親友に迷惑をかけてしまって申し訳ないという気持ちと、搭乗時間に間に合うかどうか焦る気持ちで、私はとうとう爆発してしまった。
親友の迷惑も考えず、車の中で夫と大ケンカ。(Aちゃん&F、ごめんね〜)

で、結論

「これからは海外に行く時は、空港集合にしようや!」

と。
なんだかな〜・・・。


・・・と、話が大きくそれてしまったが、夫がネクタイを締める姿を見るのはこの日が初めて。
結婚して6年になるのに、お互いの正装姿を見たことがない私たちってやっぱりどうかしてる・・・?!(爆)

娘に

「パパかっこいいね〜」

と話し掛けると、娘は何かただならぬ事件でも起きたのかと目をパチクリさせていた。

娘と2人門まで夫を見送り、そのまま庭で娘と遊びながらムックの出勤を待った。
8:00になってムックが出勤してきたので、娘をムックに預け私は朝食。
夫がいないので、コーヒーを入れトーストを焼きそれで終了。
思いっきり手抜き。楽でいいー。
久々にネットサーフィンをしながらゆっくり朝食を食べ、絶好調〜!
朝食の後いつもなら昼ご飯と晩ご飯の下準備をしたりするのだが、今日は夫がいないのでなーーーんにもしなくていい。
マジで楽ーーー!

・・・っと、ところがっ!

10:00を過ぎた頃、雲行きが怪しくなってきた。

まず、

時計ばかり見ている。

「まだ10:15かぁ」、はぁー、とため息なんかついたりしている。

そして電話をチラチラ見て

「もうドンムーアンについたかな〜?」

とバンコクの喧騒を思い浮かべてみたりしている。

すると、チリリリリーーーーーンと電話が!

夫だった。
これからシーロムに向かうところで、バンコクのタクシーがカラフルな色に変わっててびっくらこいたとか、やっぱりバンコクはチェンマイより暑い、などの他愛ない話をして電話を切った。

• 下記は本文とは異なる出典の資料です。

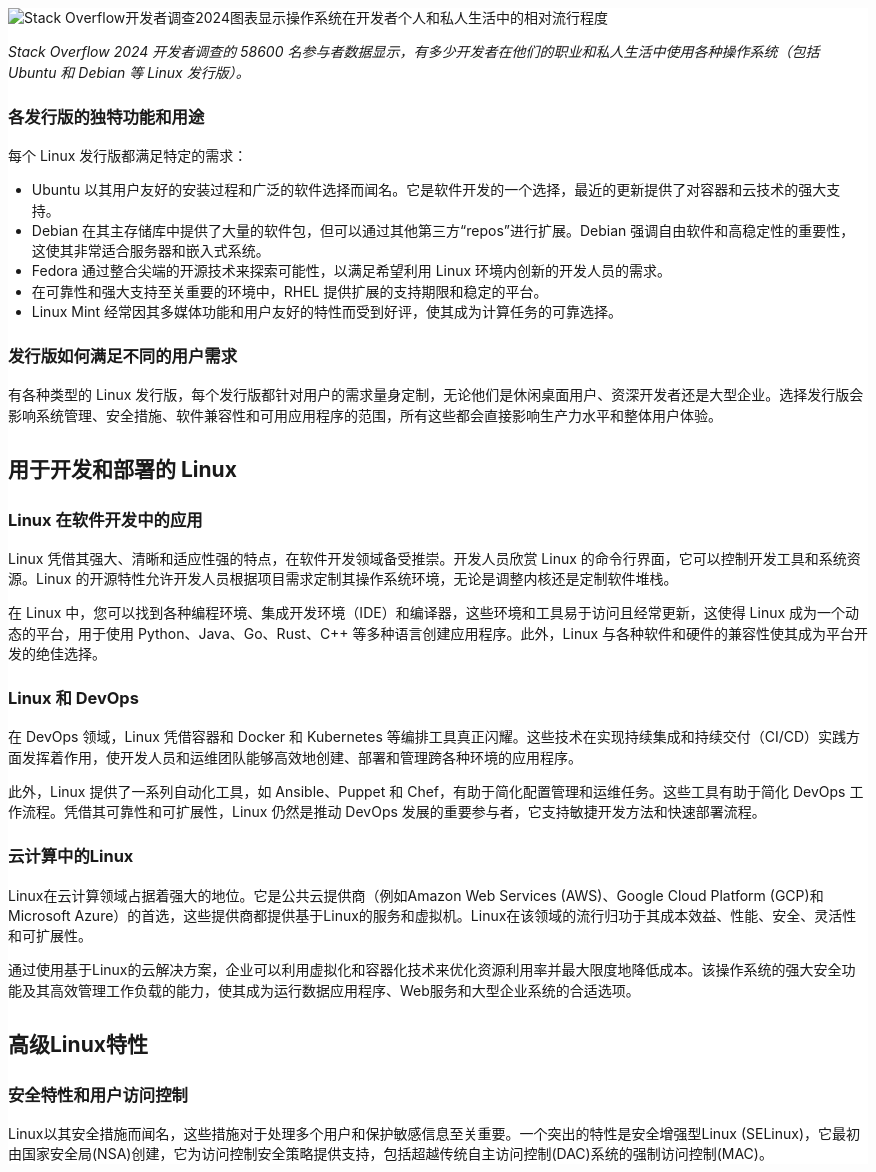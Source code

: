 ![Stack Overflow开发者调查2024图表显示操作系统在开发者个人和私人生活中的相对流行程度](https://cdn.thenewstack.io/media/2025/01/09523954-stackoverflow-os-2024-stats-2.png)

*Stack Overflow 2024 开发者调查的 58600 名参与者数据显示，有多少开发者在他们的职业和私人生活中使用各种操作系统（包括 Ubuntu 和 Debian 等 Linux 发行版）。*

### 各发行版的独特功能和用途

每个 Linux 发行版都满足特定的需求：

- Ubuntu 以其用户友好的安装过程和广泛的软件选择而闻名。它是软件开发的一个选择，最近的更新提供了对容器和云技术的强大支持。
- Debian 在其主存储库中提供了大量的软件包，但可以通过其他第三方“repos”进行扩展。Debian 强调自由软件和高稳定性的重要性，这使其非常适合服务器和嵌入式系统。
- Fedora 通过整合尖端的开源技术来探索可能性，以满足希望利用 Linux 环境内创新的开发人员的需求。
- 在可靠性和强大支持至关重要的环境中，RHEL 提供扩展的支持期限和稳定的平台。
- Linux Mint 经常因其多媒体功能和用户友好的特性而受到好评，使其成为计算任务的可靠选择。

### 发行版如何满足不同的用户需求

有各种类型的 Linux 发行版，每个发行版都针对用户的需求量身定制，无论他们是休闲桌面用户、资深开发者还是大型企业。选择发行版会影响系统管理、安全措施、软件兼容性和可用应用程序的范围，所有这些都会直接影响生产力水平和整体用户体验。

## 用于开发和部署的 Linux

### Linux 在软件开发中的应用

Linux 凭借其强大、清晰和适应性强的特点，在软件开发领域备受推崇。开发人员欣赏 Linux 的命令行界面，它可以控制开发工具和系统资源。Linux 的开源特性允许开发人员根据项目需求定制其操作系统环境，无论是调整内核还是定制软件堆栈。

在 Linux 中，您可以找到各种编程环境、集成开发环境（IDE）和编译器，这些环境和工具易于访问且经常更新，这使得 Linux 成为一个动态的平台，用于使用 Python、Java、Go、Rust、C++ 等多种语言创建应用程序。此外，Linux 与各种软件和硬件的兼容性使其成为平台开发的绝佳选择。

### Linux 和 DevOps

在 DevOps 领域，Linux 凭借容器和 Docker 和 Kubernetes 等编排工具真正闪耀。这些技术在实现持续集成和持续交付（CI/CD）实践方面发挥着作用，使开发人员和运维团队能够高效地创建、部署和管理跨各种环境的应用程序。

此外，Linux 提供了一系列自动化工具，如 Ansible、Puppet 和 Chef，有助于简化配置管理和运维任务。这些工具有助于简化 DevOps 工作流程。凭借其可靠性和可扩展性，Linux 仍然是推动 DevOps 发展的重要参与者，它支持敏捷开发方法和快速部署流程。

### 云计算中的Linux

Linux在云计算领域占据着强大的地位。它是公共云提供商（例如Amazon Web Services (AWS)、Google Cloud Platform (GCP)和Microsoft Azure）的首选，这些提供商都提供基于Linux的服务和虚拟机。Linux在该领域的流行归功于其成本效益、性能、安全、灵活性和可扩展性。

通过使用基于Linux的云解决方案，企业可以利用虚拟化和容器化技术来优化资源利用率并最大限度地降低成本。该操作系统的强大安全功能及其高效管理工作负载的能力，使其成为运行数据应用程序、Web服务和大型企业系统的合适选项。

## 高级Linux特性

### 安全特性和用户访问控制

Linux以其安全措施而闻名，这些措施对于处理多个用户和保护敏感信息至关重要。一个突出的特性是安全增强型Linux (SELinux)，它最初由国家安全局(NSA)创建，它为访问控制安全策略提供支持，包括超越传统自主访问控制(DAC)系统的强制访问控制(MAC)。
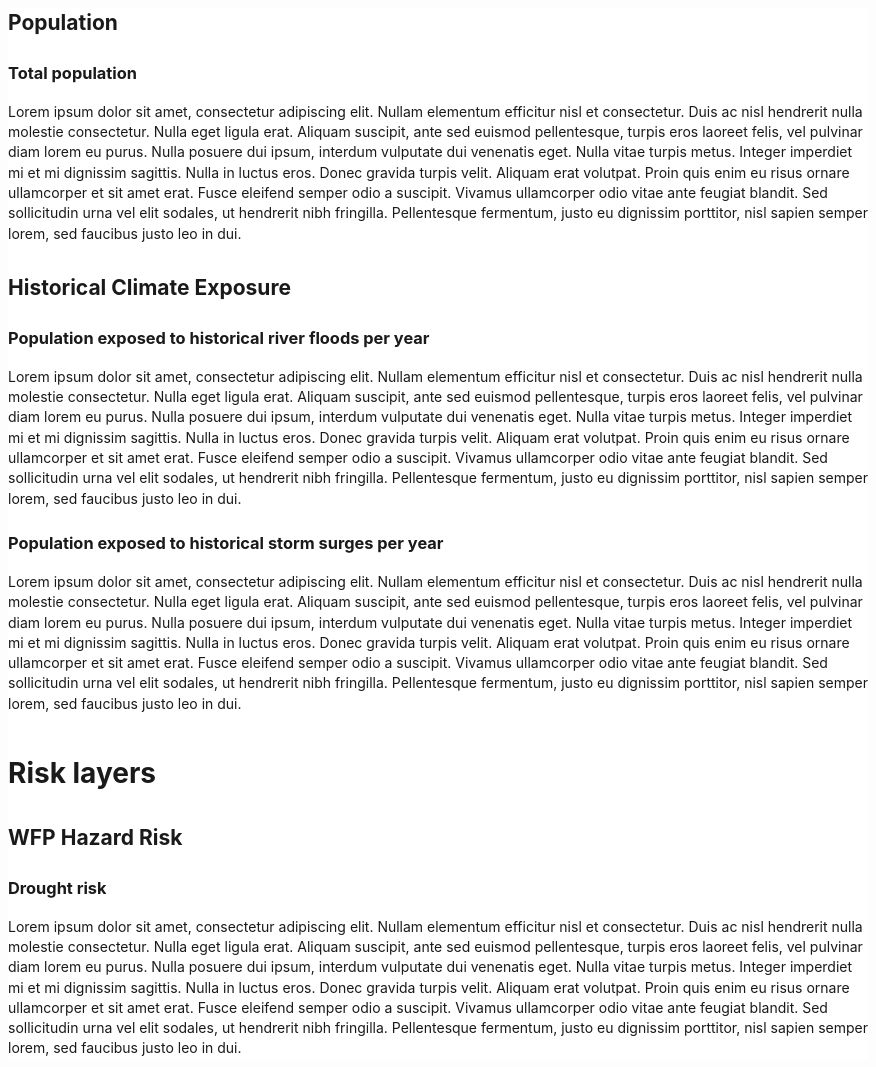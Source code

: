## Population

### Total population
Lorem ipsum dolor sit amet, consectetur adipiscing elit. Nullam elementum efficitur nisl et consectetur. Duis ac nisl hendrerit nulla molestie consectetur. Nulla eget ligula erat. Aliquam suscipit, ante sed euismod pellentesque, turpis eros laoreet felis, vel pulvinar diam lorem eu purus. Nulla posuere dui ipsum, interdum vulputate dui venenatis eget. Nulla vitae turpis metus. Integer imperdiet mi et mi dignissim sagittis. Nulla in luctus eros. Donec gravida turpis velit. Aliquam erat volutpat. Proin quis enim eu risus ornare ullamcorper et sit amet erat. Fusce eleifend semper odio a suscipit. Vivamus ullamcorper odio vitae ante feugiat blandit. Sed sollicitudin urna vel elit sodales, ut hendrerit nibh fringilla. Pellentesque fermentum, justo eu dignissim porttitor, nisl sapien semper lorem, sed faucibus justo leo in dui.

## Historical Climate Exposure

### Population exposed to historical river floods per year
Lorem ipsum dolor sit amet, consectetur adipiscing elit. Nullam elementum efficitur nisl et consectetur. Duis ac nisl hendrerit nulla molestie consectetur. Nulla eget ligula erat. Aliquam suscipit, ante sed euismod pellentesque, turpis eros laoreet felis, vel pulvinar diam lorem eu purus. Nulla posuere dui ipsum, interdum vulputate dui venenatis eget. Nulla vitae turpis metus. Integer imperdiet mi et mi dignissim sagittis. Nulla in luctus eros. Donec gravida turpis velit. Aliquam erat volutpat. Proin quis enim eu risus ornare ullamcorper et sit amet erat. Fusce eleifend semper odio a suscipit. Vivamus ullamcorper odio vitae ante feugiat blandit. Sed sollicitudin urna vel elit sodales, ut hendrerit nibh fringilla. Pellentesque fermentum, justo eu dignissim porttitor, nisl sapien semper lorem, sed faucibus justo leo in dui.

### Population exposed to historical storm surges per year
Lorem ipsum dolor sit amet, consectetur adipiscing elit. Nullam elementum efficitur nisl et consectetur. Duis ac nisl hendrerit nulla molestie consectetur. Nulla eget ligula erat. Aliquam suscipit, ante sed euismod pellentesque, turpis eros laoreet felis, vel pulvinar diam lorem eu purus. Nulla posuere dui ipsum, interdum vulputate dui venenatis eget. Nulla vitae turpis metus. Integer imperdiet mi et mi dignissim sagittis. Nulla in luctus eros. Donec gravida turpis velit. Aliquam erat volutpat. Proin quis enim eu risus ornare ullamcorper et sit amet erat. Fusce eleifend semper odio a suscipit. Vivamus ullamcorper odio vitae ante feugiat blandit. Sed sollicitudin urna vel elit sodales, ut hendrerit nibh fringilla. Pellentesque fermentum, justo eu dignissim porttitor, nisl sapien semper lorem, sed faucibus justo leo in dui.

# Risk layers

## WFP Hazard Risk

### Drought risk
Lorem ipsum dolor sit amet, consectetur adipiscing elit. Nullam elementum efficitur nisl et consectetur. Duis ac nisl hendrerit nulla molestie consectetur. Nulla eget ligula erat. Aliquam suscipit, ante sed euismod pellentesque, turpis eros laoreet felis, vel pulvinar diam lorem eu purus. Nulla posuere dui ipsum, interdum vulputate dui venenatis eget. Nulla vitae turpis metus. Integer imperdiet mi et mi dignissim sagittis. Nulla in luctus eros. Donec gravida turpis velit. Aliquam erat volutpat. Proin quis enim eu risus ornare ullamcorper et sit amet erat. Fusce eleifend semper odio a suscipit. Vivamus ullamcorper odio vitae ante feugiat blandit. Sed sollicitudin urna vel elit sodales, ut hendrerit nibh fringilla. Pellentesque fermentum, justo eu dignissim porttitor, nisl sapien semper lorem, sed faucibus justo leo in dui.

つい数時間前別れたばかりなのに、夫と電話で喋ってる時、もう何日も会ってないような懐かしさを覚えたのは何故だろう。

思えば私たち、娘がお腹に入ってから今まで2年半近く365日ほぼ24時間ずっと一緒にいた。
妊娠する前も1年を通して360日ぐらいはずっと一緒だった。
そんな生活を送ってはや6年・・・。
つまり一緒にいるのが当たり前で、離れていることが異常事態になりつつある。
これはヤバイ。か〜なりヤバイ。


ランチタイム。
いつもの習慣でビールの栓を抜く。
実は私たちの生活は昼ご飯と晩ご飯が逆になっている。
というのも、普段晩ご飯は、ムックが仕事を終え帰宅する前に夫と2人掻き込むようにして食べるか、ムックが帰ってしまった後、娘に大いに邪魔されながら食べるかのどちらか。いずれにしろ食卓は慌しく戦場(!?)さながら。
ハッキリ言って食べた気がしないし、味わいながらビールを飲んでるヒマなどどこにもない!
なので、せめてムックが娘をみてくれる朝とお昼ぐらいは大人2人でゆっくり落ち着いて食べよう、ということになり、いつしか昼ビールが定番になっていった。(さすがの私たちも朝からビールは飲みません!)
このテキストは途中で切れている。